A person’s level of education can affect their level of health. Research from 2018 noted that people with lower levels of education reported:

  • worse general health
  • more chronic conditions
  • more limitations and disabilities

There is limited research regarding education bias in healthcare. The above article notes that education plays only a modest role in explaining health inequities between people with higher and lower levels of education.

Where a person lives can affect how their healthcare professionals treat them.

Rural populations in the United States tend to:

  • be older
  • lack health insurance
  • be less likely to have higher education

In contrast, people who live in urban areas are more likely to:

  • experience poverty
  • have been born outside the United States
  • not own their homes

This can mean that people who live in urban or rural areas are subject to a variety of the previously mentioned biases from their healthcare professionals.

Geographic location also plays an important role in many social determinants of health.

Learn what social determinants of health are here.

It is important that all people have access to the same levels of healthcare. Healthcare professionals need to be aware of any implicit biases they may have and work to remove them.

Techniques that can help reduce bias in healthcare include:

  • more education on health disparities
  • positive and frequent intergroup contact with different historically marginalized groups
  • providing patients with a list of questions to ask regarding their condition, which can lead to extended and more in-depth conversations with their healthcare professionals
  • an awareness of the additional needs of patients with disabilities, such as braille on signs

Learn more about health equity and how to promote it here.

Many biases can exist in healthcare.
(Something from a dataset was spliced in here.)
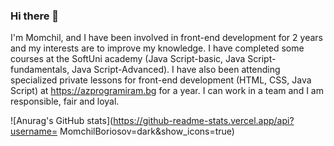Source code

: ### Hi there 👋

I'm Momchil, and I have been involved in front-end development for 2 years and my interests are to improve my knowledge. I have completed some courses at the SoftUni academy (Java Script-basic, Java Script-fundamentals, Java Script-Advanced). I have also been attending specialized private lessons for front-end development (HTML, CSS, Java Script) at https://azprogramiram.bg for a year. I can work in a team and I am responsible, fair and loyal.

![Anurag's GitHub stats](https://github-readme-stats.vercel.app/api?username= MomchilBoriosov=dark&show_icons=true)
People from historically marginalized groups may be subject to unfair prejudices that stem from healthcare professionals’ implicit biases.

Bias in healthcare can lead to lower quality healthcare among people from certain groups. Reductions in healthcare can cause these groups to receive incorrect diagnoses, experience delays in treatment, or avoid treatment altogether.

Healthcare professionals should be aware of any biases they have and work on overcoming them. People can work on their healthcare bias through various methods, such as working with people from historically marginalized groups and seeking education on health disparities.